The Tablet

Bed-Stuy Parish Fights Street Naming for Controversial Figure

By Emily Drooby

Assemblyman Charles Barron points to a picture of Jitu Weusi for whom the City Council is considering co-naming Claver Place. But locals say Weusi was anti-Catholic and racist. (Photo courtesy Emily Drooby)

More than 100 members of St. Peter Claver Church, Bedford-Stuyvesant, are fighting for their church’s history.

“We want Claver Place to mean something,” explained Delores Casey, president of the Father Bernard John Quinn Guild.

The people in the pews of St. Peter Claver Church, Brooklyn’s first parish for black Catholics, were furious when they heard about a proposal that would co-name their church’s street, Claver Place, after a black activist.

Jitu Weusi, formerly named Les Campbell, was an educator and community leader who had a key role in the Ocean Hill/ Brownsville conflict that brought national changes to community control of public education. He also co-founded the East – a famous cultural institution on Claver Place, that focused on black nationalism.

Sharonnie Perry, a friend of Weusi, described him as an extraordinary person. “I think his legacy will live on in our community for many, many generations to come.”

The co-naming proposal was brought before the Bedford-Stuyvesant community board by Weusi’s son as a way to honor his father, who died in 2013.

So why are some firmly against this?

St. Peter Claver parishioners who knew Weusi personally claim he was anti-Catholic and racist.

Parishioner Meredith Chandler witnessed his behavior firsthand. “How he treated the parishioners, how he treated the community, how he treated the residents, it was full of bigotry, it was full of hatred,” she said.

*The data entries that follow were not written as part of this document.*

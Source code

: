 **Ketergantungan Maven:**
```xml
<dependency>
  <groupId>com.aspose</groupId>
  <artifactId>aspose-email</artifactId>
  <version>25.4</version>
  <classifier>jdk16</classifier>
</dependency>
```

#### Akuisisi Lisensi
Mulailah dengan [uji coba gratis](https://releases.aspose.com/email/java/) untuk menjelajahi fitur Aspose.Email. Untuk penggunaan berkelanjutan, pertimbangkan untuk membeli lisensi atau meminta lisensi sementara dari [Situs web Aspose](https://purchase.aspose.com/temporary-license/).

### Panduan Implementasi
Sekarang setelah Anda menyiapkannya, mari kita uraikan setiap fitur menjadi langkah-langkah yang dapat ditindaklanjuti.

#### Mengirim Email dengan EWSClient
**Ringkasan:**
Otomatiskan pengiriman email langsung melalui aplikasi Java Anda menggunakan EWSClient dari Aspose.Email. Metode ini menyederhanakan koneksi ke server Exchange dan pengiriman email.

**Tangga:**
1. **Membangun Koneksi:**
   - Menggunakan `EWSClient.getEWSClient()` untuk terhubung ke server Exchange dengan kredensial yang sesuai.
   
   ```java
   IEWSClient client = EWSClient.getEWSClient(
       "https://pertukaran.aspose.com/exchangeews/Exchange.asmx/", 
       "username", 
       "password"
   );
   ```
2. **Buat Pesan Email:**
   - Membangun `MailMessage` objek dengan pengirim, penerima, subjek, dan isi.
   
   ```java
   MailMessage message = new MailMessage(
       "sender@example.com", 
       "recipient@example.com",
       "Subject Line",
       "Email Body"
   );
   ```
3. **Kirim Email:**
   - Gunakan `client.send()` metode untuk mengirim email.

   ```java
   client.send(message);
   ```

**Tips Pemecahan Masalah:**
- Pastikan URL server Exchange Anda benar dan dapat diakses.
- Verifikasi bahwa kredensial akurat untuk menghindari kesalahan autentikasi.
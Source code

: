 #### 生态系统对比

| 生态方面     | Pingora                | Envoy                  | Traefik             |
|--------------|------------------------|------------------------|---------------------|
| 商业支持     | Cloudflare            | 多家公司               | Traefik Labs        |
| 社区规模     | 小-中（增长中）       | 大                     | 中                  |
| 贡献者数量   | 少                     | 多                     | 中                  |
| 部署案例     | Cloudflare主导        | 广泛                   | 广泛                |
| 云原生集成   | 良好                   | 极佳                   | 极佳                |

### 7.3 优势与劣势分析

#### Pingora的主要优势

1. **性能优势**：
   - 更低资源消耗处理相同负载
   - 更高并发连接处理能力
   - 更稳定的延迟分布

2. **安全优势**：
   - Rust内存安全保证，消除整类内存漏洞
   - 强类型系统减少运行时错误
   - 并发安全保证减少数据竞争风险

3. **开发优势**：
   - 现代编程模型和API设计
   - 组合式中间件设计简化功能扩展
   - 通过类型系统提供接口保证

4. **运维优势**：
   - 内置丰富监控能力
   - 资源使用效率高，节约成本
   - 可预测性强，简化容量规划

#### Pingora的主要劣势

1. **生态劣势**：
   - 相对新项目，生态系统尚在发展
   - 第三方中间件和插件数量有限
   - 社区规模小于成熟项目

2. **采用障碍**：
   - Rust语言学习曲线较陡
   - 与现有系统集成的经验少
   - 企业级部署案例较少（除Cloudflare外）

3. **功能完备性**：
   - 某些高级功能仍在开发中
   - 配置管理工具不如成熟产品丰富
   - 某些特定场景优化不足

In letters to the community board, both parishioners and local residents detailed what they called bad behavior, writing how he disrespected parish priests and the nuns who taught the children, calling them names like “white devils.” One person wrote: “Play time outside was interrupted by chants and harassment towards children because we were considered light skin.”

In testimonies, parishioners detail incidents where Weusi and his followers disrupted church services with a megaphone, stopped brides from getting to their wedding, screamed and cursed at children, parishioners and nuns. They described him as violent, extreme and constantly at odds with the church.

Unacceptable Choice

“To have Claver Place co-named after someone who was anti-Catholic and very much caused a lot of heartache to the Catholic community is really, was just unacceptable, to the parishioners at St. Peter Claver,” said Father Alonzo Cox, the pastor of St. Peter Claver Church, a worship site of St. Martin of Tours parish.

Parishioners gave their letters to the community board and spoke out at a board meeting last June, but the resolution still passed unanimously.

“We weren’t really heard,” said Chandler. “No one cared to hear what we had to say. In their minds, it was a done deal and forget about the history of the church, that didn’t matter.”

The co-naming request is being reviewed by the City Council and parishioners said they would back off if it was moved to any other street. They are requesting the street be co-named for Father Quinn, the church’s founding pastor, and a candidate for sainthood.

Weusi’s supporters, like Assemblyman Charles Barron, said that since Claver Place is the home of the East, along with a school and a festival started by Weusi, it has to be there.

“That’s where it all started and that’s why we have to preserve it so that if anyone walks by there, they will be able to say this is where the East started, this is where the international Arts Festival started, this is the birth place of a cultural revolution led by Jitu Weusi,” Barron said.